Compared to most books of this type the paragraphs are longer. The combat and skill testing system is unique but not particularly complicated, and strikes a nice balance between simplicity and an overabundance of options – you will have an important decision to make every round of combat. There are a pile of little quality of life improvements I made as well – the digital and e-book versions are hyperlinked throughout (and the e-book version has modified section entries to make it easier to move around secret entries and puzzles by searching rather than scrolling), the digital deck of cards is bookmarked and it comes with a quick reference document with printable adventure sheet.
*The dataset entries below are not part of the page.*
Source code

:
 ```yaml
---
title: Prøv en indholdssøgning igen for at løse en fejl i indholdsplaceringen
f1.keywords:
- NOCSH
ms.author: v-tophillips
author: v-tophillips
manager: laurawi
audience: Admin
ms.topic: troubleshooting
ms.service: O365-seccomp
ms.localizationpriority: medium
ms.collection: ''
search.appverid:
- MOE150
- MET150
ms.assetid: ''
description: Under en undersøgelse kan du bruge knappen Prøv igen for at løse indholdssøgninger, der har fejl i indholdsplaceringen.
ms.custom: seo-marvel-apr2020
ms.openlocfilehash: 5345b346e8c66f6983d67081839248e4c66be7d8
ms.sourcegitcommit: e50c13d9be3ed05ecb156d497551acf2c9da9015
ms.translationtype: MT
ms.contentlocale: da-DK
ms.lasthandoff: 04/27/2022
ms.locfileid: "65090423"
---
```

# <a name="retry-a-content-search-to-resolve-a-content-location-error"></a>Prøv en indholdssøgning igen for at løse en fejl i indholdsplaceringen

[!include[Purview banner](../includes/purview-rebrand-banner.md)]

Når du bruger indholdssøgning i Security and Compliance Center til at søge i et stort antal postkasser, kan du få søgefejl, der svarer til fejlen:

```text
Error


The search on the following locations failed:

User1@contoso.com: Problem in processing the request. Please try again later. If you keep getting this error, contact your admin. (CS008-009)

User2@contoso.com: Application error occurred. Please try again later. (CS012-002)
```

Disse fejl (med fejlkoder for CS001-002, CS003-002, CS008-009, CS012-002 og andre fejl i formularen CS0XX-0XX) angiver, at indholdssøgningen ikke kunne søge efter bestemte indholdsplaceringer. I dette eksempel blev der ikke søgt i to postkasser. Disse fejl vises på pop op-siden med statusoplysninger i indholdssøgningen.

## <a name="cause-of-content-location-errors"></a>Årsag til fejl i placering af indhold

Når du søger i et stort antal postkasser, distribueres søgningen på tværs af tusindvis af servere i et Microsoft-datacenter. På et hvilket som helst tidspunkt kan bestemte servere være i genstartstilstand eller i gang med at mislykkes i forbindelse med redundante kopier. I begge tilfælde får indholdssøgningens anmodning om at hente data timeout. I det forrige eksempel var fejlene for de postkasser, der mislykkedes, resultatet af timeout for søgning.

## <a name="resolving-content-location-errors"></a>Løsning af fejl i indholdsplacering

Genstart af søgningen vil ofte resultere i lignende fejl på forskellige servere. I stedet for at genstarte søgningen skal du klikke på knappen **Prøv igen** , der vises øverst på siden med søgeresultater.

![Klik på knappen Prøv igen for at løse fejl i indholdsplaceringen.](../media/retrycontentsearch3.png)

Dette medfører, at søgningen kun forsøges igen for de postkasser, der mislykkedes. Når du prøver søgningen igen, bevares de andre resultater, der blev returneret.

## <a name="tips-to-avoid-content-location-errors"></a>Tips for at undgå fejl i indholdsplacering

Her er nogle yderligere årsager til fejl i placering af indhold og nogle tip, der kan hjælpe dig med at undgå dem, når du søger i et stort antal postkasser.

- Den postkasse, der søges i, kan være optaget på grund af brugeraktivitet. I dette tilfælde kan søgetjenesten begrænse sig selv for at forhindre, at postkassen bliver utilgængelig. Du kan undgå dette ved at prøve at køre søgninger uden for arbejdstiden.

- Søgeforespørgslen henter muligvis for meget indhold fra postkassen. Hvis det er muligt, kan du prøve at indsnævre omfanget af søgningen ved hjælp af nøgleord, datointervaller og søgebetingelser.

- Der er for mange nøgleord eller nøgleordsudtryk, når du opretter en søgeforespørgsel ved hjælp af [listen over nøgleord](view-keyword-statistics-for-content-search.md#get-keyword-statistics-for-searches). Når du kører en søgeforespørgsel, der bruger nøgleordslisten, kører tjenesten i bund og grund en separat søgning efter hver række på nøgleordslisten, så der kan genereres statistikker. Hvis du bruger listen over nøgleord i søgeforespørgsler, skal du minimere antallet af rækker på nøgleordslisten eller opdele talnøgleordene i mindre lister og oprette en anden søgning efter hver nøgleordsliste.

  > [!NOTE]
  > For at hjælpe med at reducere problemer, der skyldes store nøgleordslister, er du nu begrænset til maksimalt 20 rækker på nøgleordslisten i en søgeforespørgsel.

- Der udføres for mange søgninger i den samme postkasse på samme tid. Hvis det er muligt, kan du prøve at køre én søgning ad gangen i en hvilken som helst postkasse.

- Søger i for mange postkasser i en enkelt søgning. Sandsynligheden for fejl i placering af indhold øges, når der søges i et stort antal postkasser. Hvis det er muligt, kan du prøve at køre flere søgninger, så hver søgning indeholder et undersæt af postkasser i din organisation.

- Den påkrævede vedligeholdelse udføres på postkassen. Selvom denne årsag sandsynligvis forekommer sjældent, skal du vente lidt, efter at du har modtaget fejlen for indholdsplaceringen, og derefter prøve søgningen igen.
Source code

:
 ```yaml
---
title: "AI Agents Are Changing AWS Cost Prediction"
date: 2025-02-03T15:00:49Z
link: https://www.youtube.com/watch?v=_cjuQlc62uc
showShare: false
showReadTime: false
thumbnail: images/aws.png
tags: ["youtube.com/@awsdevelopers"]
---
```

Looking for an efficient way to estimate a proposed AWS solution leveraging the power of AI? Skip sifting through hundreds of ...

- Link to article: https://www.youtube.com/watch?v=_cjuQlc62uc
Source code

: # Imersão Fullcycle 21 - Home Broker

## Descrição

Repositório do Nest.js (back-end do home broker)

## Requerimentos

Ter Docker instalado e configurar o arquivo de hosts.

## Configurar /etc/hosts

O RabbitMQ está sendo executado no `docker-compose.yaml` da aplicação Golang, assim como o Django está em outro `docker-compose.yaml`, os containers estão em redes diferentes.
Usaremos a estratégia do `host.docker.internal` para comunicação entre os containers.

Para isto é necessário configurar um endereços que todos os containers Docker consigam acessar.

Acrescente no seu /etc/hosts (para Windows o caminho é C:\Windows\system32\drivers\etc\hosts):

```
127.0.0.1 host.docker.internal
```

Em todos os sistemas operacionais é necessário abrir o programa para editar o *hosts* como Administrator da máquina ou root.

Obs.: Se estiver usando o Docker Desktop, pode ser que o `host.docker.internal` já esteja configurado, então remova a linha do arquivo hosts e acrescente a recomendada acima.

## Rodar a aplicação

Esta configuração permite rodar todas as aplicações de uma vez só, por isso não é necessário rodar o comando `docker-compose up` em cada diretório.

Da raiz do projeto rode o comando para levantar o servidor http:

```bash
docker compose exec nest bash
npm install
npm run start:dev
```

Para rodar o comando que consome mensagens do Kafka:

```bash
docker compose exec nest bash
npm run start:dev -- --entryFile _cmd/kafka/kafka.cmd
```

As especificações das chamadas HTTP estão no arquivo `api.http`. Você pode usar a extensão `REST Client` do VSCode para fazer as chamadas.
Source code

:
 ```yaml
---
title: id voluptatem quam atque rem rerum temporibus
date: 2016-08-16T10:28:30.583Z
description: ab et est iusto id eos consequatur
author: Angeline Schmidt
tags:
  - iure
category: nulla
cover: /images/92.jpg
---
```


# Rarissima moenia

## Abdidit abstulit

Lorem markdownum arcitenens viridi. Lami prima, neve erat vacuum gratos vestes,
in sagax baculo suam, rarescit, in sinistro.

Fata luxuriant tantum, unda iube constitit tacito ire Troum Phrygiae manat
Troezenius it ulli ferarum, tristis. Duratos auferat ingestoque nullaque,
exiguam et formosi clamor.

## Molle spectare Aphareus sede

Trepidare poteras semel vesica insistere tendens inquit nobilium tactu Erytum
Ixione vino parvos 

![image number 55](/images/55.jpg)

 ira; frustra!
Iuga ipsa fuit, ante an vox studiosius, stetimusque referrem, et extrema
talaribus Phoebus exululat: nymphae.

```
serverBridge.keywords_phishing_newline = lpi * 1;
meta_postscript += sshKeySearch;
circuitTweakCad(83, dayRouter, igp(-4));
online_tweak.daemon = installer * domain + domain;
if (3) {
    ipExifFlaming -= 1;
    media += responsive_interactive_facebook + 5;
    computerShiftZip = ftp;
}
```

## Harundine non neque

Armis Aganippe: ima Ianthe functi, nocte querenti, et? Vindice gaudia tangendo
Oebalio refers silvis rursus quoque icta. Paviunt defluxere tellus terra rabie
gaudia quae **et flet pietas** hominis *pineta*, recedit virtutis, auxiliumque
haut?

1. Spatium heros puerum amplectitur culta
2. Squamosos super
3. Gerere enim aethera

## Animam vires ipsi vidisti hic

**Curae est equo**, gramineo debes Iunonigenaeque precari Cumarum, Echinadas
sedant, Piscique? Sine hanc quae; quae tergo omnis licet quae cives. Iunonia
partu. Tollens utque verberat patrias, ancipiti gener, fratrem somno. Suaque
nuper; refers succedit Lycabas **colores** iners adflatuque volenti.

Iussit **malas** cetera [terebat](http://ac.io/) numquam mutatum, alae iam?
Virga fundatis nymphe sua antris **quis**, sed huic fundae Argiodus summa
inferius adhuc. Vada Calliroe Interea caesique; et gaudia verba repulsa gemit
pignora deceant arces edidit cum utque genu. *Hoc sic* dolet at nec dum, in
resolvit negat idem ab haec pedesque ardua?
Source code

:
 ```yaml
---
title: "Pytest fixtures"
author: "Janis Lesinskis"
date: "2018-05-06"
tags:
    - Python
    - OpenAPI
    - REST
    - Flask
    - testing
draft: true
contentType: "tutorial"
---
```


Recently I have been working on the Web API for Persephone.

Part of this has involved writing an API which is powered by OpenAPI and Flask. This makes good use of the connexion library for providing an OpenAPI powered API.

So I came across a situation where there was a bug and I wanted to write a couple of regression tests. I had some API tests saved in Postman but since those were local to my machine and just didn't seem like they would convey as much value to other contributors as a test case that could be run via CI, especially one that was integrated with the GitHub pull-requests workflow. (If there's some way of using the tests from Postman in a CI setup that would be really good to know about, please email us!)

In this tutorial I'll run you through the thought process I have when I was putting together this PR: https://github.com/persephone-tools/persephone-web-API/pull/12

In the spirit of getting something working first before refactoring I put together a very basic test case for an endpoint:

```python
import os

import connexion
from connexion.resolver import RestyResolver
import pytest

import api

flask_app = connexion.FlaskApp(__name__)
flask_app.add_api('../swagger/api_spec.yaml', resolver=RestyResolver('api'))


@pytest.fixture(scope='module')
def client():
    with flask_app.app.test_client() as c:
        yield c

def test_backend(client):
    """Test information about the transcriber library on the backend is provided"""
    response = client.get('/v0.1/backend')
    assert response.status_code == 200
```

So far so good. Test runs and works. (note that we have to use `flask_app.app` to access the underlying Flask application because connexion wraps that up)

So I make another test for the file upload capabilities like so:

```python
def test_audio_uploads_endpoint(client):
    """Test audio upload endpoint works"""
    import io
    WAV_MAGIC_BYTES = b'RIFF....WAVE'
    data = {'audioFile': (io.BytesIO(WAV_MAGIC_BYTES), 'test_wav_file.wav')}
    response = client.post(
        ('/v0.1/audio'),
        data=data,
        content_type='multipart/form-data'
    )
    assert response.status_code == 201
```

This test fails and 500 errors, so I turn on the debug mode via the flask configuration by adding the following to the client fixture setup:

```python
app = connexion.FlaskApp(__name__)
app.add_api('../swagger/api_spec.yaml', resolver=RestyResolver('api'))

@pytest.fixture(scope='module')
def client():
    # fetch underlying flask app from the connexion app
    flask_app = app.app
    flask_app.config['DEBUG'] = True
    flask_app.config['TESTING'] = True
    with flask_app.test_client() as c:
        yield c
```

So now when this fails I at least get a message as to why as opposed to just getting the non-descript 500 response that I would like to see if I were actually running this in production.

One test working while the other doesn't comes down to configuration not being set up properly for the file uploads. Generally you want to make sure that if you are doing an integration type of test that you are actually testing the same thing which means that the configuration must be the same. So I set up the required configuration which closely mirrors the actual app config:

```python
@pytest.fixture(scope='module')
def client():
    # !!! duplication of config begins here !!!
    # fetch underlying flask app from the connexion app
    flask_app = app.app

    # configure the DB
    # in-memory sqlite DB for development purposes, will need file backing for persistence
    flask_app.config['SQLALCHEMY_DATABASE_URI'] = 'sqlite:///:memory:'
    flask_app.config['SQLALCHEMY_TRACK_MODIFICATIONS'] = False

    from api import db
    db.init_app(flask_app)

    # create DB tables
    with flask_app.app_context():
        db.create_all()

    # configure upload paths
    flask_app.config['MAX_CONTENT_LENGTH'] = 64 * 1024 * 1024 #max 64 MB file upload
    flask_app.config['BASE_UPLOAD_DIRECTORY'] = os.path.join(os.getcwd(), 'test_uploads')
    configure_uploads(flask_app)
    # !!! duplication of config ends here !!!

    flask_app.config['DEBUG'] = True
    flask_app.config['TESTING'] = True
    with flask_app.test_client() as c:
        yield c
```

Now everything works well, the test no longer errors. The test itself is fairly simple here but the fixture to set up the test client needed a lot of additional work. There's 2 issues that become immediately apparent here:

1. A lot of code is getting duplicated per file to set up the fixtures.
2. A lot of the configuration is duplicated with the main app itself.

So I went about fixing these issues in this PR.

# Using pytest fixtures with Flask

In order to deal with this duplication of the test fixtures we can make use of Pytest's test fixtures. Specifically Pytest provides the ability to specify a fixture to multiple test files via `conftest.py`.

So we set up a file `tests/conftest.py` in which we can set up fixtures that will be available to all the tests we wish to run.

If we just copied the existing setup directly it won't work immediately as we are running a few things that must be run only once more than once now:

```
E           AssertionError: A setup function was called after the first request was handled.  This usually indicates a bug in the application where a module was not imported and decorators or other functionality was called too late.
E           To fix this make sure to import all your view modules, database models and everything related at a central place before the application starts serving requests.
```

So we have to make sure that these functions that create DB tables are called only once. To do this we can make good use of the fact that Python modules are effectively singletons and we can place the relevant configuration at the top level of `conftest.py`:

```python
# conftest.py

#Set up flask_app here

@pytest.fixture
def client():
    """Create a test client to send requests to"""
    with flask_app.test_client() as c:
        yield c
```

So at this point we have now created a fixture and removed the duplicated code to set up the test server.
Unlike most books of this type there aren’t any important decisions that you’ll have to take blind – you’ll find clues about the right or wrong course of action in any particular scenario and you’re not going to be locked out of a win because you went left instead of right at the first planet.

Development Process
I started with concept drawings, sketches and brief descriptions of the setting and characters and from there moved on to a branching decision chart for each character in each of the systems in the book. I then wrote the text for each spot on the decision chart – 400 sections in total – and then scrambled the paragraphs. At this point I ran the first Kickstarter for this project – a digital only book with a high target because I wanted to pay an illustrator to draw all the art for one of the character branches. Unfortunately that didn’t take off and I continued work on the book alone. I then did the layout, identified the paragraphs that needed an illustration and did all 32 illustrations and the pile of interstitial graphics. Finally, I illustrated and refined the effects for the item cards based on feedback from test players, got everything printed and started this second Kickstarter, which has been really successful. The stretch goals have seen development continue – there’s now an ebook edition, colourised cards are in the works and a few other bits and pieces coming up that I hope players find interesting and useful at any pledge level.